BEGIN DATA

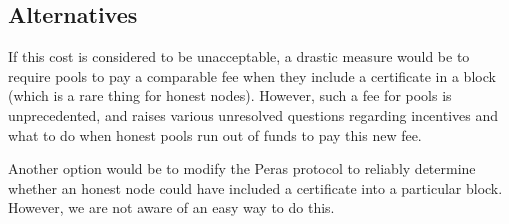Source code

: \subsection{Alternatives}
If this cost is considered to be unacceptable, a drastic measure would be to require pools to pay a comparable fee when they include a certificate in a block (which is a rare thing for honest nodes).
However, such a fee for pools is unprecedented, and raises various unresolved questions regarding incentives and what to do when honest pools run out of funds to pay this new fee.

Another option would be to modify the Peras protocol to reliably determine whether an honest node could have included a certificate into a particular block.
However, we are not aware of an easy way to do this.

END DATA

WORK ORDER
Every line of the listing that includes the word "pools" must be copied.

RESULT FOR THIS TASK
If this cost is considered to be unacceptable, a drastic measure would be to require pools to pay a comparable fee when they include a certificate in a block (which is a rare thing for honest nodes).
However, such a fee for pools is unprecedented, and raises various unresolved questions regarding incentives and what to do when honest pools run out of funds to pay this new fee.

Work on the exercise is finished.